## Exercise instructions:
What lines in the data below mention the string "FIPS"? Copy them out.

Entries supplied: Begin

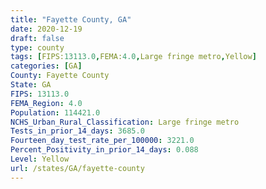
 ```yaml
---
title: "Fayette County, GA"
date: 2020-12-19
draft: false
type: county
tags: [FIPS:13113.0,FEMA:4.0,Large fringe metro,Yellow]
categories: [GA]
County: Fayette County
State: GA
FIPS: 13113.0
FEMA_Region: 4.0
Population: 114421.0
NCHS_Urban_Rural_Classification: Large fringe metro
Tests_in_prior_14_days: 3685.0
Fourteen_day_test_rate_per_100000: 3221.0
Percent_Positivity_in_prior_14_days: 0.088
Level: Yellow
url: /states/GA/fayette-county
---
```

Entries supplied: End

## The completed task:
tags: [FIPS:13113.0,FEMA:4.0,Large fringe metro,Yellow]
FIPS: 13113.0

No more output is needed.